In less than one month, I will meet my Australian Brownie pen pal for the very first time.  She is traveling to North America (Canada and the US) and will stay with me and my family for seven days!!!  This is a miracle to me.  It seems almost surreal….that on one hand, I feel I have known her since childhood, but on the other hand, have never really met her at all.  What will she think of our American ways?  What are American ways, anyways?  And how do they differ from Australian ways?

This has spurred a flurry of activity at the Bass household.  I live in a modest 50’s style cottage.  It is tiny and adorable.  There has always been a list of “wouldn’t it be nice to do this to that area” that has, up to about three months ago remained an item on the list.  The list now has a name:  The Glenda Project.   The back porch is now an almost completely enclosed sunroom.  The laundry room has been rearranged with a new hot water heater added.  A new 12 x 12 shed has been added to the backyard across from the chicken coop.  The kitchen pantry has been removed and a very cool antique armoire stands in its place.  (Only some…okay one… of the home’s occupants thinks it is very cool.)  It is not perfect, but that is part of its charm.  If I wanted perfect, I would have bought a new piece.  (The French door to the right is now gone as that is where the sunroom is.)

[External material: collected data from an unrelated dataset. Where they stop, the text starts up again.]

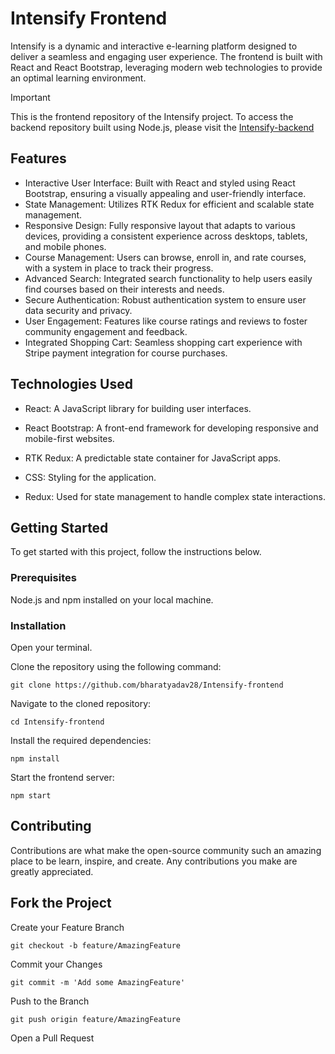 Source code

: # **Intensify Frontend**
Intensify is a dynamic and interactive e-learning platform designed to deliver a seamless and engaging user experience. The frontend  is built with React and React Bootstrap, leveraging modern web technologies to provide an optimal learning environment.

> [!IMPORTANT]
> This is the frontend repository of the Intensify project. To access the backend repository built using Node.js, please visit the <a href="https://github.com/bharatyadav28/Intensify-backend">Intensify-backend </a>

## **Features**

* Interactive User Interface: Built with React and styled using React Bootstrap, ensuring a visually appealing and user-friendly interface.
*  State Management: Utilizes RTK Redux for efficient and scalable state management.
* Responsive Design: Fully responsive layout that adapts to various devices, providing a consistent experience across desktops, tablets, and mobile phones.
* Course Management: Users can browse, enroll in, and rate courses, with a system in place to track their progress.
* Advanced Search: Integrated search functionality to help users easily find courses based on their interests and needs.
* Secure Authentication: Robust authentication system to ensure user data security and privacy.
* User Engagement: Features like course ratings and reviews to foster community engagement and feedback.
* Integrated Shopping Cart: Seamless shopping cart experience with Stripe payment integration for course purchases.

## **Technologies Used**
* React: A JavaScript library for building user interfaces.

* React Bootstrap: A front-end framework for developing responsive and mobile-first websites.

* RTK Redux: A predictable state container for JavaScript apps.

* CSS: Styling for the application.

* Redux: Used for state management to handle complex state interactions.


## **Getting Started**

To get started with this project, follow the instructions below.
### Prerequisites
Node.js and npm installed on your local machine.


### Installation
Open your terminal.

Clone the repository using the following command:

`git clone https://github.com/bharatyadav28/Intensify-frontend`

Navigate to the cloned repository:

`cd Intensify-frontend`

Install the required dependencies:

`npm install`

Start the frontend server:

`npm start`

## **Contributing**
Contributions are what make the open-source community such an amazing place to be learn, inspire, and create. Any contributions you make are greatly appreciated.

## Fork the Project

Create your Feature Branch 

`git checkout -b feature/AmazingFeature`

Commit your Changes 

`git commit -m 'Add some AmazingFeature'`

Push to the Branch 

`git push origin feature/AmazingFeature`

Open a Pull Request


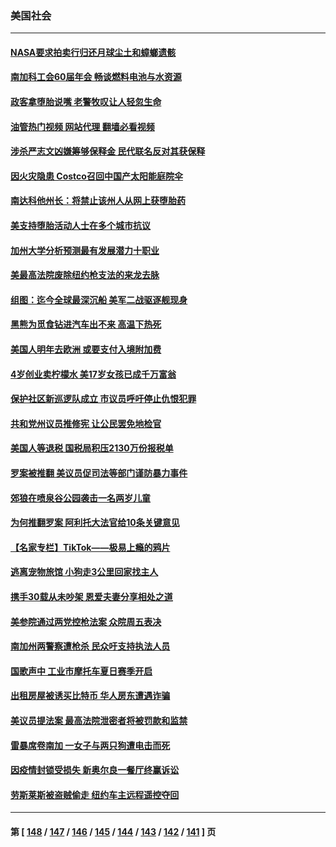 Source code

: ### 美国社会
---
#### [NASA要求拍卖行归还月球尘土和蟑螂遗骸](../../pages/ncid1078160/n13768046.md?06280045) 
#### [南加科工会60届年会 畅谈燃料电池与水资源](../../pages/ncid1078160/n13768149.md?06280045) 
#### [政客拿堕胎说嘴 老警牧叹让人轻忽生命](../../pages/ncid1078160/n13768133.md?06280045) 
#### [油管热门视频 网站代理 翻墙必看视频](http://209.222.30.114:81/youtube.html?06280045)
#### [涉杀严志文凶嫌筹够保释金 民代联名反对其获保释](../../pages/ncid1078160/n13768131.md?06280045) 
#### [因火灾隐患 Costco召回中国产太阳能庭院伞](../../pages/ncid1078160/n13768026.md?06280045) 
#### [南达科他州长：将禁止该州人从网上获堕胎药](../../pages/ncid1078160/n13767856.md?06280045) 
#### [美支持堕胎活动人士在多个城市抗议](../../pages/ncid1078160/n13767540.md?06280045) 
#### [加州大学分析预测最有发展潜力十职业](../../pages/ncid1078160/n13767449.md?06280045) 
#### [美最高法院废除纽约枪支法的来龙去脉](../../pages/ncid1078160/n13766223.md?06280045) 
#### [组图：迄今全球最深沉船 美军二战驱逐舰现身](../../pages/ncid1078160/n13767363.md?06280045) 
#### [黑熊为觅食钻进汽车出不来 高温下热死](../../pages/ncid1078160/n13767368.md?06280045) 
#### [美国人明年去欧洲 或要支付入境附加费](../../pages/ncid1078160/n13767316.md?06280045) 
#### [4岁创业卖柠檬水 美17岁女孩已成千万富翁](../../pages/ncid1078160/n13767315.md?06280045) 
#### [保护社区新巡逻队成立 市议员呼吁停止仇恨犯罪](../../pages/ncid1078160/n13767179.md?06280045) 
#### [共和党州议员推修宪 让公民罢免地检官](../../pages/ncid1078160/n13767195.md?06280045) 
#### [美国人等退税 国税局积压2130万份报税单](../../pages/ncid1078160/n13766996.md?06280045) 
#### [罗案被推翻 美议员促司法等部门谨防暴力事件](../../pages/ncid1078160/n13766982.md?06280045) 
#### [郊狼在喷泉谷公园袭击一名两岁儿童](../../pages/ncid1078160/n13766938.md?06280045) 
#### [为何推翻罗案 阿利托大法官给10条关键意见](../../pages/ncid1078160/n13766954.md?06280045) 
#### [【名家专栏】TikTok——极易上瘾的鸦片](../../pages/ncid1078160/n13766769.md?06280045) 
#### [逃离宠物旅馆 小狗走3公里回家找主人](../../pages/ncid1078160/n13766597.md?06280045) 
#### [携手30载从未吵架 恩爱夫妻分享相处之道](../../pages/ncid1078160/n13766466.md?06280045) 
#### [美参院通过两党控枪法案 众院周五表决](../../pages/ncid1078160/n13766416.md?06280045) 
#### [南加州两警察遭枪杀 民众吁支持执法人员](../../pages/ncid1078160/n13766394.md?06280045) 
#### [国歌声中 工业市摩托车夏日赛季开启](../../pages/ncid1078160/n13766338.md?06280045) 
#### [出租房屋被诱买比特币 华人房东遭遇诈骗](../../pages/ncid1078160/n13766265.md?06280045) 
#### [美议员提法案 最高法院泄密者将被罚款和监禁](../../pages/ncid1078160/n13766029.md?06280045) 
#### [雷暴席卷南加 一女子与两只狗遭电击而死](../../pages/ncid1078160/n13766180.md?06280045) 
#### [因疫情封锁受损失 新奥尔良一餐厅终赢诉讼](../../pages/ncid1078160/n13765898.md?06280045) 
#### [劳斯莱斯被盗贼偷走 纽约车主远程遥控夺回](../../pages/ncid1078160/n13766036.md?06280045) 

---
#### 第 [ [148](./148.md?06280045) / [147](./147.md?06280045) / [146](./146.md?06280045) / [145](./145.md?06280045) / [144](./144.md?06280045) / [143](./143.md?06280045) / [142](./142.md?06280045) / [141](./141.md?06280045) ] 页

(I forgot to mention that I was told this HAS to be the LAST old piece of furniture I EVER bring into our house.  Now how am I supposed to accomplish that?  Maybe he was kidding….)

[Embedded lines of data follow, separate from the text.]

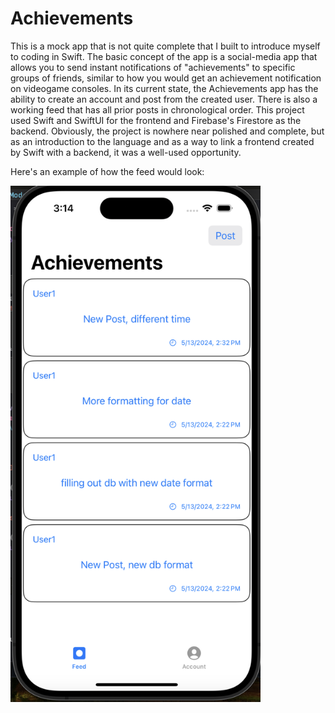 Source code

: # Achievements
This is a mock app that is not quite complete that I built to introduce myself to coding in Swift.
The basic concept of the app is a social-media app that allows you to send instant notifications of 
"achievements" to specific groups of friends, similar to how you would get an achievement notification
on videogame consoles. In its current state, the Achievements app has the ability to create an account
and post from the created user. There is also a working feed that has all prior posts in chronological order.
This project used Swift and SwiftUI for the frontend and Firebase's Firestore as the backend.
Obviously, the project is nowhere near polished and complete, but as an introduction to the language and as
a way to link a frontend created by Swift with a backend, it was a well-used opportunity.

Here's an example of how the feed would look:

<img src="https://github.com/jakobwoodard/achievements/blob/main/AchievementSS.png" width="400">
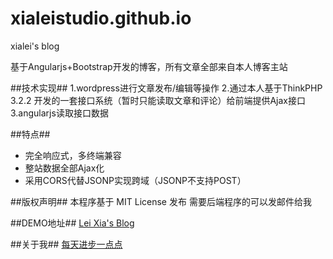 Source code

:xialeistudio.github.io
======================

xialei's blog

基于Angularjs+Bootstrap开发的博客，所有文章全部来自本人博客主站

##技术实现##
1.wordpress进行文章发布/编辑等操作
2.通过本人基于ThinkPHP 3.2.2 开发的一套接口系统（暂时只能读取文章和评论）给前端提供Ajax接口
3.angularjs读取接口数据

##特点##
+ 完全响应式，多终端兼容
+ 整站数据全部Ajax化
+ 采用CORS代替JSONP实现跨域（JSONP不支持POST）

##版权声明##
本程序基于 MIT License 发布
需要后端程序的可以发邮件给我

##DEMO地址##
[Lei Xia's Blog](http://xialeistudio.github.io/ "Lei Xia's Blog")

##关于我##
[每天进步一点点](http://www.ddhigh.com/ "每天进步一点点")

My brief mention of the projects above do nothing to describe the amount of blood, sweat, and tears that have accompanied them.  The sunroom was half engulfed in old termite eaten boards and had to be completely removed and replaced before the back half of the house fell off.  Why that actually never happened is beyond me.  My husband tried very hard to cut his thumb off with the table saw.  An ER visit and seven stitches later, he was back at it.  Exterior CBS walls had to be drilled and chipped to accommodate the new placement of the dryer vent.  And still the work continues….

Maybe one of the Australian ways is not to worry so much over what kind of panty food is kept in or if all the walls are freshly painted or if the almost 50-year- old wood floor has just the right sheen to it.  It certainly seems to be an American way, though–or at least this American’s way.  As the time of Glenda’s arrival quickly approaches, the list still seems insurmountable.  My attitude toward that list has relaxed somewhat.  At some point, the focus will shift to what we will do to make my exotic Aussie pal feel welcomed.  In the meantime, I still have some painting to do!